AB 257 would create a board of 11 appointees to negotiate on behalf of fast food workers in California
Last month, the California Secretary of State’s office certified a referendum to postpone Assembly Bill 257. This initiative, known as the Fast Recovery Act, was launched by Save Local Restaurants — a group of franchisers and restaurant business associations.
The law would have gone into effect on January 1, 2023, and enabled a government panel to set hourly wages for fast-food workers up to $22 per hour and reinforced workplace standards. The wages could then increase annually in line with the consumer-price index, up to 3.5%.
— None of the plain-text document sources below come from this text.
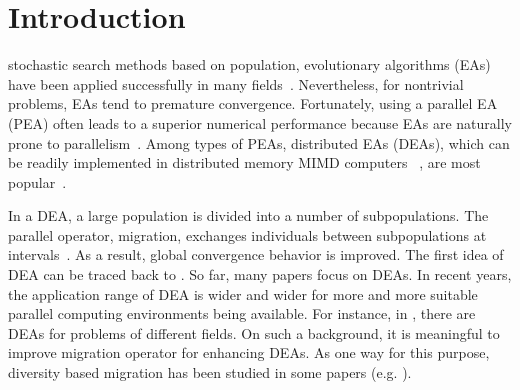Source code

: \documentclass[journal,onecolumn]{IEEEtran}
\begin{document}
\section{Introduction}
 stochastic search methods based on population, evolutionary algorithms (EAs) have been applied successfully in many fields~\cite{alba2002parallelism,wu2013artificial}.
Nevertheless, for nontrivial problems, EAs tend to premature convergence.
Fortunately, using a parallel EA (PEA) often leads to a superior numerical performance because EAs are naturally prone to parallelism~\cite{alba2002parallelism}.
Among types of PEAs, distributed EAs (DEAs), which can be readily implemented in distributed memory MIMD computers~ \cite{alba2002parallelism}, are most popular~\cite{alba2002parallelism,cantu1998survey}.

In a DEA, a large population is divided into a number of subpopulations.
The parallel operator, migration,
exchanges individuals between subpopulations at intervals~\cite{herrera1999hierarchical}.
As a result, global convergence behavior is improved.
The first idea of DEA can be traced back to \cite{bossert1967mathematical}.
So far, many papers focus on DEAs.
In recent years, the application range of DEA is wider and wider for more and more suitable parallel computing environments being available.
For instance, in \cite{tosun2013robust,zidi2013distributed,bulnes2013parallel,rocha2014hybrid,devos2014simultaneous}, there are DEAs for problems of different fields.
On such a background, it is meaningful to improve migration operator for enhancing DEAs.
As one way for this purpose, diversity based migration has been studied in some papers (e.g. \cite{denzinger2003improving,power2005promoting,wei2009maintain,araujo2011diversity}).
\end{document}

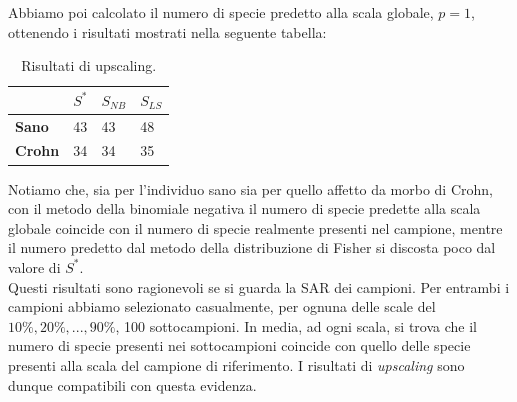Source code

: Abbiamo poi calcolato il numero di specie predetto alla scala globale, $p=1$, ottenendo i risultati mostrati nella seguente tabella:

\begin{table}[H]
\centering
\begin{tabular}{l|l|l|l|}
\cline{2-4}
                                     & $S^*$ & $S_{NB}$ & $S_{LS}$ \\ \hline
\multicolumn{1}{|l|}{\textbf{Sano}}  & 43  & 43       & 48       \\ \hline
\multicolumn{1}{|l|}{\textbf{Crohn}} & 34  & 34       & 35       \\ \hline
\end{tabular}
\caption{Risultati di upscaling.}
\label{Tab:risultatiup}
\end{table}

Notiamo che, sia per l'individuo sano sia per quello affetto da morbo di Crohn, con il metodo della binomiale negativa il numero di specie predette alla scala globale coincide con il numero di specie realmente presenti nel campione, mentre il numero predetto dal metodo della distribuzione di Fisher si discosta poco dal valore di $S^*$.\\
Questi risultati sono ragionevoli se si guarda la SAR dei campioni. Per entrambi i campioni abbiamo selezionato casualmente, per ognuna delle scale del $10\%,20\%,...,90\%$, 100 sottocampioni. In media, ad ogni scala, si trova che il numero di specie presenti nei sottocampioni coincide con quello delle specie presenti alla scala del campione di riferimento. I risultati di \emph{upscaling} sono dunque compatibili con questa evidenza. 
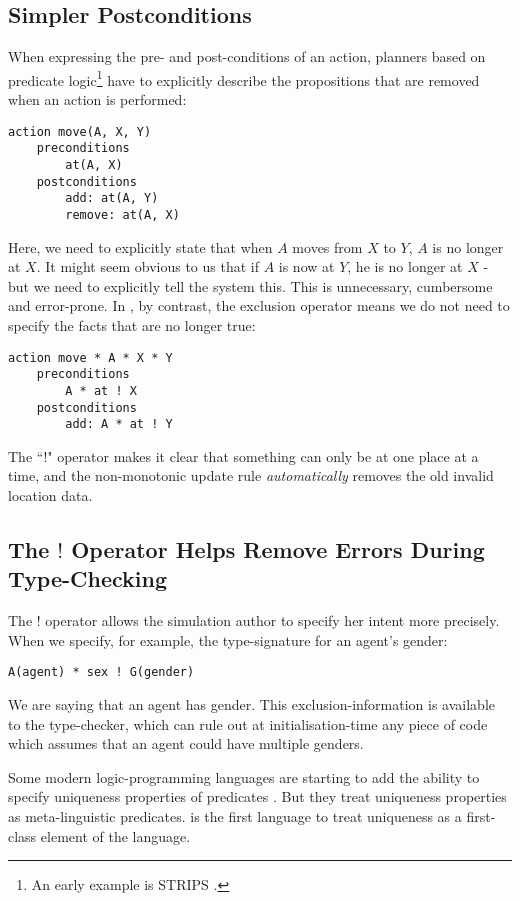 \subsection{Simpler Postconditions}
When expressing the pre- and post-conditions of an action, planners based on predicate logic\footnote{An early example is STRIPS \cite{strips}.} have to explicitly describe the propositions that are removed when an action is performed:
\begin{verbatim}
action move(A, X, Y)
    preconditions
        at(A, X)
    postconditions
        add: at(A, Y) 
        remove: at(A, X)
\end{verbatim}
Here, we need to explicitly state that when $A$ moves from $X$ to $Y$, $A$ is no longer at $X$. It might seem obvious to us that if $A$ is now at $Y$, he is no longer at $X$ - but we need to explicitly tell the system this. This is unnecessary, cumbersome and error-prone. In \ELFULL{}, by contrast, the exclusion operator means we do not need to specify the facts that are no longer true:
\begin{verbatim}
action move * A * X * Y
    preconditions
        A * at ! X
    postconditions
        add: A * at ! Y
\end{verbatim}
The ``!" operator makes it clear that something can only be at one place at a time, and the non-monotonic update rule \emph{automatically} removes the old invalid location data.

\subsection{The $!$ Operator Helps Remove Errors During Type-Checking}
The $!$ operator allows the simulation author to specify her intent more precisely.
When we specify, for example, the type-signature for an agent's gender:
\begin{verbatim}
A(agent) * sex ! G(gender)
\end{verbatim}
We are saying that an agent has  gender.
This exclusion-information is available to the type-checker, which can rule out at initialisation-time any piece of code which assumes that an agent could have multiple genders. 

Some modern logic-programming languages are starting to add the ability to specify uniqueness properties of predicates \cite{mercury}. 
But they treat uniqueness properties as meta-linguistic predicates. 
\ELFULL{} is the first language to treat uniqueness as a first-class element of the language.


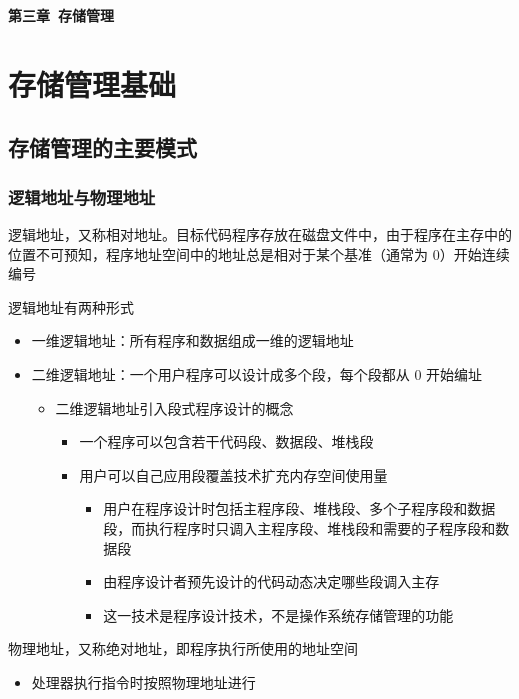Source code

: \documentclass[cs4size,a4paper,10pt]{ctexart}
\begin{document}
	\begin{center}
		{\huge\textbf{第三章\ 存储管理}}
	\end{center}
	\tableofcontents
	\clearpage

	\setcounter{page}{1}
	\setlength{\parskip}{0.65em}
	
	\section{存储管理基础}
	\subsection{存储管理的主要模式}
	\subsubsection{逻辑地址与物理地址}
	逻辑地址，又称相对地址。目标代码程序存放在磁盘文件中，由于程序在主存中的位置不可预知，程序地址空间中的地址总是相对于某个基准（通常为 0）开始连续编号

	逻辑地址有两种形式
	\begin{itemize}
		\item 一维逻辑地址：所有程序和数据组成一维的逻辑地址
		\item 二维逻辑地址：一个用户程序可以设计成多个段，每个段都从 0 开始编址
		\begin{itemize}
			\item 二维逻辑地址引入段式程序设计的概念
			\begin{itemize}
				\item 一个程序可以包含若干代码段、数据段、堆栈段
				\item 用户可以自己应用段覆盖技术扩充内存空间使用量
				\begin{itemize}
					\item 用户在程序设计时包括主程序段、堆栈段、多个子程序段和数据段，而执行程序时只调入主程序段、堆栈段和需要的子程序段和数据段
					\item 由程序设计者预先设计的代码动态决定哪些段调入主存
					\item 这一技术是程序设计技术，不是操作系统存储管理的功能
				\end{itemize}
			\end{itemize}
		\end{itemize}
	\end{itemize}
	
	物理地址，又称绝对地址，即程序执行所使用的地址空间
	\begin{itemize}
		\item 处理器执行指令时按照物理地址进行
	\end{itemize}
\end{document}
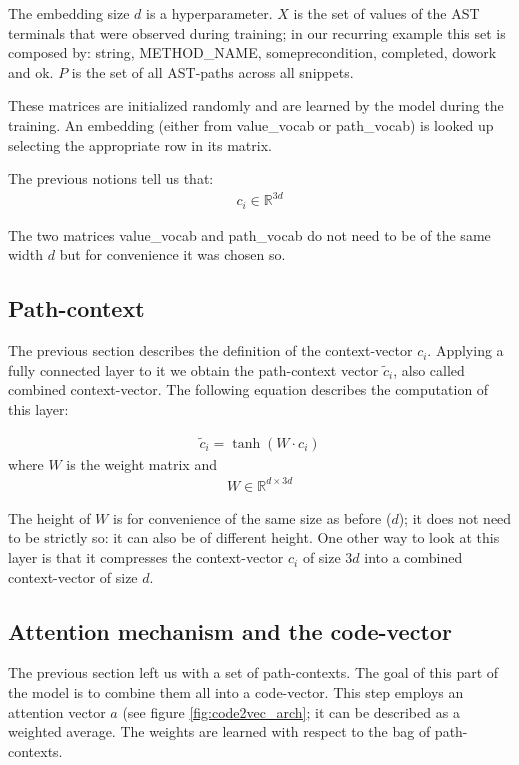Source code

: The embedding size $d$ is a hyperparameter. $X$ is the set of values of the AST terminals that were observed during training; in our recurring example this set is composed by: string, METHOD\_NAME, someprecondition, completed, dowork and ok. 
$P$ is the set of all AST-paths across all snippets.

These matrices are initialized randomly and are learned by the model during the training.
An embedding (either from value\_vocab or path\_vocab) is looked up selecting the appropriate row in its matrix.

The previous notions tell us that:
\begin{align*} 
c_i \in  \mathbb{R}^{3 d}
\end{align*}

The two matrices value\_vocab and path\_vocab do not need to be of the same width $d$ but for convenience it was chosen so.

\subsection{Path-context}
The previous section describes the definition of the context-vector $c_i$. Applying a fully connected layer to it we obtain the path-context vector $\widetilde{c}_i$, also called combined context-vector. The following equation describes the computation of this layer:

\begin{align*} 
\widetilde{c}_i = \tanh( W \cdot c_i )
\end{align*}
where $W$ is the weight matrix and
\begin{align*} 
W \in  \mathbb{R}^{d \times 3 d}
\end{align*}

The height of $W$ is for convenience of the same size as before ($d$); it does not need to be strictly so: it can also be of different height.
One other way to look at this layer is that it compresses the context-vector $c_i$ of size $3d$ into a combined context-vector of size $d$.

\subsection{Attention mechanism and the code-vector} \label{sec:attention_code_vector}
The previous section left us with a set of path-contexts. The goal of this part of the model is to combine them all into a code-vector.
This step employs an attention vector $a$ (see figure \ref{fig:code2vec_arch}; it can be described as a weighted average. The weights are learned with respect to the bag of path-contexts.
McDonald’s President Joe Erlinger has spoken out against this bill, claiming it creates an unequal playing field by not applying to restaurants that bake bread or businesses with fewer than 100 locations. He emphasizes that even small businesses need fair treatment if they are operating within larger chains such as McDonald’s — one franchisee could be forced to raise its minimum wage up to $22 an hour, whereas another owner with twenty places outside of chain networks will not be affected by the law’s requirements.
On the other hand, labor unions across California back the bill to ensure minimum wage protections for any hourly workers. Despite industry opposition and complaints about potential impacts on companies’ financial performance, Save Local Restaurants submitted over 1 million signatures which surpassed the 623,000 required amount for validation and therefore placing this matter on November 2024 ballot.